The circuit is designed
to be fitted into a small box and then fitted into your
backbox (the exact choice of position is yours). Only 3
wires are required - one for the battery +v, one for the
supply +5 volts from the MPU board or power supply and a
common return to ground. The circuit is designed for 4.5
volt battery packs (3 cell x 1.5 volts). The circuit
gives level indication using 3 LED's - one green (good),
one amber/yellow (mid) and one flashing red LED
indicating low battery power - 3.2v or less approx.
I think a 1.3-1.5 volt
drop should be enough warning - I can't guage the
drop-out voltage for CMOS memory standby in WPC games
because of the ASIC, so, I've gone for what you see
here.
3 comparators compare the
incomming battery voltage against 3 reference voltages
provided by 3 potential dividers (see schematic), the 3
comparators directly drive the LED's by sinking current
to ground (internal). On power-up, the Green LED will
always be on indicating good battery power. As the
battery voltage drops, the amber LED will light,
followed by the red flashing LED, the previous LED's
remain on until all the LED's are lit.
I designed the circuit in
this manner to cut down the component count and make the
building easier. If you wish to modify the circuit so
that LED's will extinguish one after the other - I
suggest you use a 74HC03 quad NAND gate with open-drain
outputs to sink the LED current, and, who's input's is
switched by next comparator in sequence thereby turning
the previous gate off (I would have given the schematic
details here but I don't have the IC handy to
incorporate into the design at the time).
IMPORTANT NOTE: If your
battery pack provides 4.21 volts or greater when new
then all the leds will remain off.
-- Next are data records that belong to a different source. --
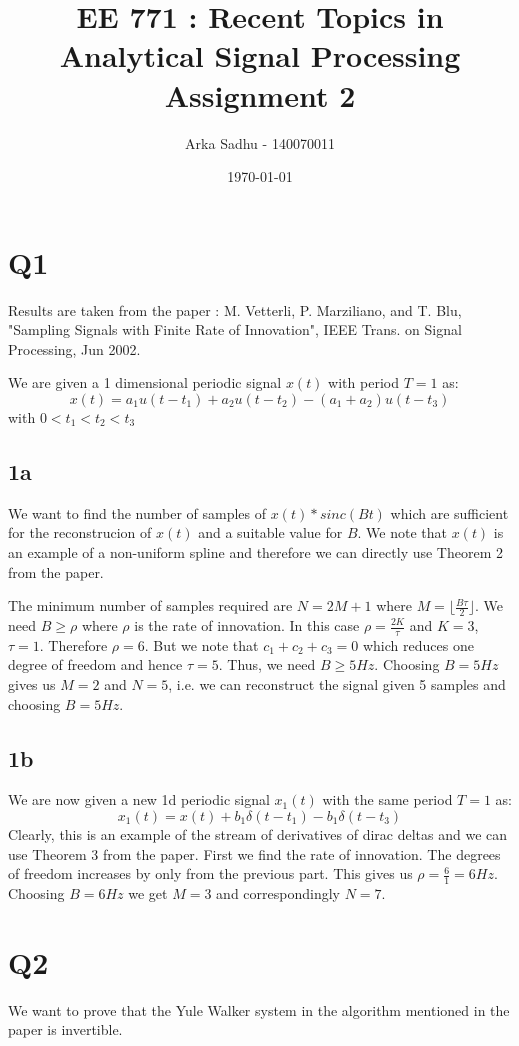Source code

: \documentclass{article}
\title{EE 771 : Recent Topics in Analytical Signal Processing Assignment 2}
\author{Arka Sadhu - 140070011}
\date{\today}
\begin{document}
\maketitle

\section*{Q1}
Results are taken from the paper : M. Vetterli, P. Marziliano, and T. Blu, "Sampling Signals with Finite Rate of Innovation", IEEE Trans. on Signal Processing, Jun 2002.

We are given a 1 dimensional periodic signal $x(t)$ with period $T=1$ as:
$$x(t) = a_1 u(t - t_1) + a_2 u(t - t_2) - (a_1 + a_2) u(t - t_3)$$
with $0 < t_1 < t_2 < t_3$
\subsection*{1a}
We want to find the number of samples of $x(t) * sinc(Bt)$ which are sufficient for the reconstrucion of $x(t)$ and a suitable value for $B$. We note that $x(t)$ is an example of a non-uniform spline and therefore we can directly use Theorem 2 from the paper.

The minimum number of samples required are $N = 2M + 1$ where $M = \lfloor \frac{B \tau}{2} \rfloor$. We need $B \ge \rho$ where $\rho$ is the rate of innovation. In this case $\rho = \frac{2K}{\tau}$ and $K = 3$, $\tau = 1$. Therefore $\rho = 6$. But we note that $c_1 + c_2 + c_3 = 0$ which reduces one degree of freedom and hence $\tau = 5$. Thus, we need $B \ge 5Hz$. Choosing $B = 5Hz$ gives us $M = 2$ and $N = 5$, i.e. we can reconstruct the signal given 5 samples and choosing $B = 5Hz$.

\subsection*{1b}
We are now given a new 1d periodic signal $x_1(t)$ with the same period $T=1$ as:
$$x_1(t) = x(t) + b_1 \delta (t - t_1) - b_1 \delta (t - t_3)$$
Clearly, this is an example of the stream of derivatives of dirac deltas and we can use Theorem 3 from the paper. First we find the rate of innovation. The degrees of freedom increases by only from the previous part. This gives us $\rho = \frac{6}{1} = 6Hz$. Choosing $B = 6Hz$ we get $M = 3$ and correspondingly $N=7$.

\section*{Q2}
We want to prove that the Yule Walker system in the algorithm mentioned in the paper is invertible.
\end{document}
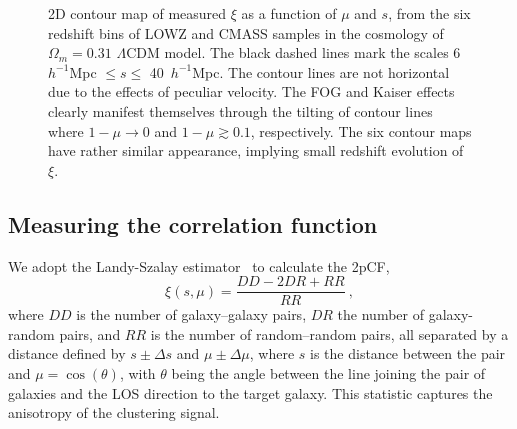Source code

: \documentclass[iop]{emulateapj}
\begin{document}
\begin{figure}
   \centering{
   }
   \caption{
    \label{fig_2pcfcon} 
    2D contour map of measured $\xi$ as a function of $\mu$ and $s$, from the six redshift bins of LOWZ and CMASS samples 
      in the cosmology of $\Omega_m=0.31$ $\Lambda$CDM model.
    The black dashed lines mark the scales 6\ $h^{-1}$Mpc $\leq s\leq$ 40\ $h^{-1}$Mpc.
    The contour lines are not horizontal due to the effects of peculiar velocity.
    The FOG and Kaiser effects clearly manifest themselves through the tilting of contour 
     lines where $1-\mu \rightarrow 0$ and $1-\mu \gtrsim0.1$, respectively.
    The six contour maps have rather similar appearance, implying small redshift evolution of $\xi$.
   }
\end{figure}

\subsection{Measuring the correlation function}

We adopt the Landy-Szalay estimator~\citep{1993ApJ...412...64L} to calculate the 2pCF,
\begin{equation}
\xi(s,\mu)=\frac{DD-2DR+RR}{RR}\ ,
\end{equation}
where $DD$ is the number of galaxy--galaxy pairs, 
$DR$ the number of galaxy-random pairs, 
and $RR$ is the number of random--random pairs, 
all separated by a distance defined by $s\pm\Delta s$ and $\mu\pm\Delta\mu$, 
where $s$ is the distance between the pair and $\mu=\cos(\theta)$, 
with $\theta$ being the angle between the line joining the pair of galaxies and the LOS direction to the target galaxy. 
This statistic captures the anisotropy of the clustering signal.
\end{document}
In most cases, new
batteries do not always put out their specified voltage
- a small voltage drop is usual.
A decent soldering iron,
a side-cutter, a small flat blade or philips 0
screwdriver, a digital volt meter (DVM) or oscilliscope
are all you need.
Okay, lets make a start -
the circuit schematic:
[Circuit copyright -
Clive Jones 7/1996]
339/n = connect to LM339
comparator pin "n"
The potential divers -
R1+R2, R3+R4 and R5+R6 provide the reference voltages.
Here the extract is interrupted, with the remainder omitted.